Fore Thinking

Il problema del clima nel salotto! 

Arredamento e clima: quale relazione? È stato questo il tema in discussione il 3 aprile tra gli esperti di sostenibilità di Ecoinnovazione spin off ENEA Bologna  e i  designers del team Fore Thinking impegnati nella eco-progettazione di divani e poltrone del futuro. Un divano è stato analizzato in tutte le sue componenti sin dalle fasi di produzione di ogni singolo materiale impiegato (Life Cycle Assestment) dagli esperti di Ecoinnovazione spin off ENEA Bologna partner del network Fore Thinking.

Nell’ambito delle politiche ambientali di prodotto della UE i divani vengono di norma collocati all’interno della più grande categoria di prodotto “Mobili” che, date le quantità e le caratteristiche in gioco, viene considerata di livello intermedio sul piano degli impatti ambientali; per i mobili non sono pertanto previste normative specifiche e vincolanti, come ad esempio per automotive ed elettrodomestici, ma un tipo di intervento pubblico teso più a spingere produttori e consumatori verso soluzioni di “green innovation”, attraverso interventi promozionali o strumenti volontari, come le certificazioni volontarie (Ecolabel, Dichiarazione Ambientale di prodotto – EPD, ecc.), il Green Public Procurement (GPP), l’eco-design, la gestione del fine vita e del riciclo, ecc.

Le analisi LCA pubblicate sull’intero prodotto “divano” sono poche (più attenzione è stata dedicata ai due componenti imbottitura e rivestimento), analogamente pochi sono i casi di certificazione dell’intero divano; più diffuse sono le certificazioni di alcuni dei componenti o di organizzazione, come EMAS o ISO 14001. Pochissimi infine i produttori che sul piano della promozione puntano a qualificare i propri divani in primo luogo come “green”, nonostante la crescente sensibilità dei consumatori sulle tematiche della eco-sostenibilità. Per quanto riguarda il GPP (Green Public Procurement), definito dalla Commissione europea come l’approccio in base al quale le Amministrazioni Pubbliche integrano i criteri ambientali in tutte le fasi del processo di acquisto, i divani sono collocati all’interno della categoria “Arredi per interni” e di conseguenza sono stabiliti i CAM: “Criteri Ambientali Minimi (CAM) per la fornitura e il servizio di noleggio di arredi per interni” che riprendono ed in parte estendono i criteri Ecolabel.

Per quanto riguarda la gestione del fine vita non sono presenti a livello europeo normative specifiche.
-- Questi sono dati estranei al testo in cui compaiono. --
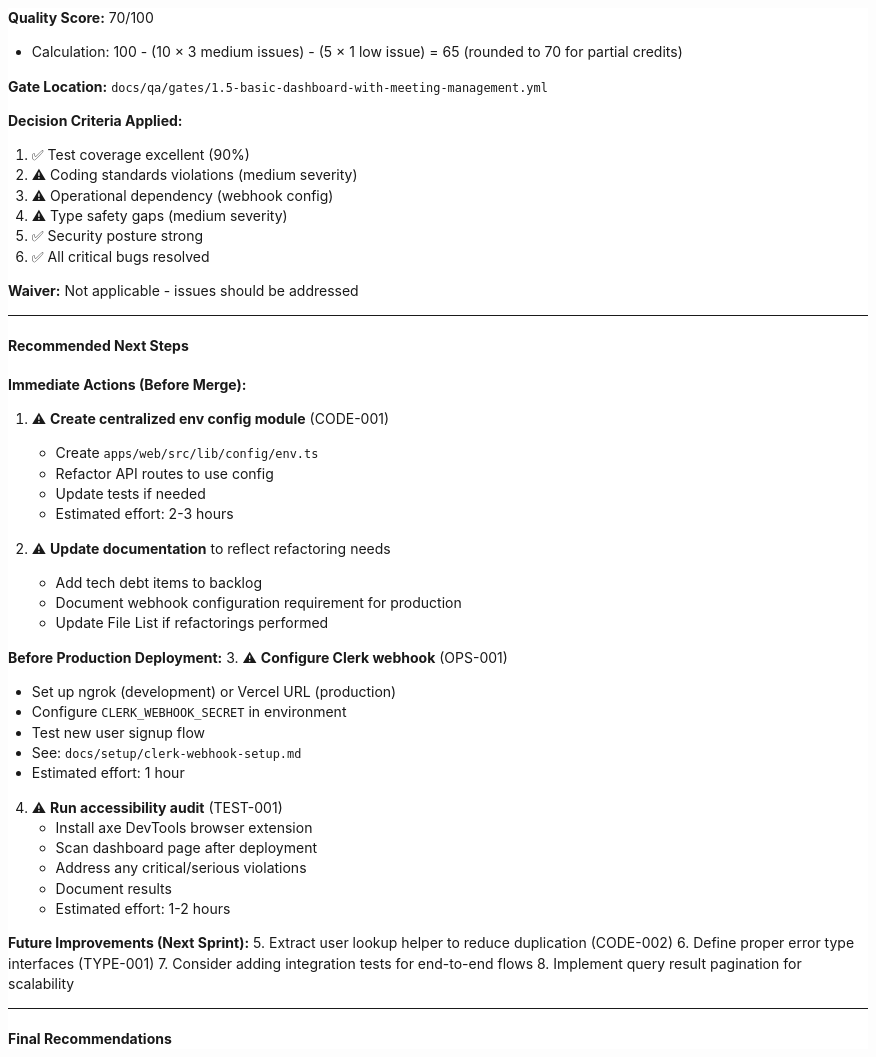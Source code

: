 **Quality Score:** 70/100
- Calculation: 100 - (10 × 3 medium issues) - (5 × 1 low issue) = 65 (rounded to 70 for partial credits)

**Gate Location:** `docs/qa/gates/1.5-basic-dashboard-with-meeting-management.yml`

**Decision Criteria Applied:**
1. ✅ Test coverage excellent (90%)
2. ⚠️ Coding standards violations (medium severity)
3. ⚠️ Operational dependency (webhook config)
4. ⚠️ Type safety gaps (medium severity)
5. ✅ Security posture strong
6. ✅ All critical bugs resolved

**Waiver:** Not applicable - issues should be addressed

---

#### Recommended Next Steps

**Immediate Actions (Before Merge):**
1. ⚠️ **Create centralized env config module** (CODE-001)
   - Create `apps/web/src/lib/config/env.ts`
   - Refactor API routes to use config
   - Update tests if needed
   - Estimated effort: 2-3 hours

2. ⚠️ **Update documentation** to reflect refactoring needs
   - Add tech debt items to backlog
   - Document webhook configuration requirement for production
   - Update File List if refactorings performed

**Before Production Deployment:**
3. ⚠️ **Configure Clerk webhook** (OPS-001)
   - Set up ngrok (development) or Vercel URL (production)
   - Configure `CLERK_WEBHOOK_SECRET` in environment
   - Test new user signup flow
   - See: `docs/setup/clerk-webhook-setup.md`
   - Estimated effort: 1 hour

4. ⚠️ **Run accessibility audit** (TEST-001)
   - Install axe DevTools browser extension
   - Scan dashboard page after deployment
   - Address any critical/serious violations
   - Document results
   - Estimated effort: 1-2 hours

**Future Improvements (Next Sprint):**
5. Extract user lookup helper to reduce duplication (CODE-002)
6. Define proper error type interfaces (TYPE-001)
7. Consider adding integration tests for end-to-end flows
8. Implement query result pagination for scalability

---

#### Final Recommendations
Fa eccezione la Francia, che nel 2012 ha esteso ai mobili la regolamentazione denominata “Responsabilità estesa del produttore”: obbliga produttori ed importatori a organizzare la raccolta e la gestione del fine vita dei mobili, compresi i divani, con l’obiettivo di ridurne drasticamente le quantità avviate in discarica e incenerimento a vantaggio di riuso e riciclo. Ecomobilier è l’agenzia che ha assunto questo incarico; essa dispone di circa 4.000 punti di raccolta su tutto il territorio nazionale e nel 2017 ha raccolto oltre 500.000 tonnellate di mobili, di cui il 57% avviato a riciclo, il 36% a valorizzazione energetica, il 7% ad eliminazione. Dal 2018 è previsto, all’atto dell’acquisto del mobile, un piccolo sovrapprezzo destinato a finanziare queste attività. Non sono noti i dati riferiti ai soli divani, ma si stima che rappresentino un po’ meno del 10% dell’intera categoria dei mobili. Dati i risultati raggiunti in Francia ed il crescente impegno per l’economia circolare, appare probabile che iniziative analoghe vengano adottate anche da altri Paesi. C’è da tenere in ogni caso conto che sono ormai numerose le catene private, pubbliche e di associazioni che operano (sia on line che nel territorio) per il riuso e in subordine per il riciclo di molti prodotti, compresi i divani. Le norme volontarie per le dichiarazioni di prodotto (EPD) – epd btb e Ecolabel–consumatore – rappresentano un primo passo di “conformità” a requisiti ambientali di prodotto (vedi CAM) e possono comportare un livello discriminante mediamente importante per le scelte del consumatore.

Al contrario il protocollo di innovazione Fore Thinking comprende il metodo di valutazione Life Cycle Assessment (LCA) come utile strumento di modellazione dinamica (modello parametrico) per comprendere più direttamente negli obiettivi di prodotto implicazioni di tipo strategico e competitivo relative ai consumatori. Questo è l’impegno del gruppo interfunzionale di Fore Thinking per la eco-progettazione di arredi di nuova generazione capaci di intercettare il megatrend di mercato della economia circolare e della sostenibilità economica ed ambientale.

Proprio così, l’ecosostenibilità è una grande opportunità. Stand up on the board!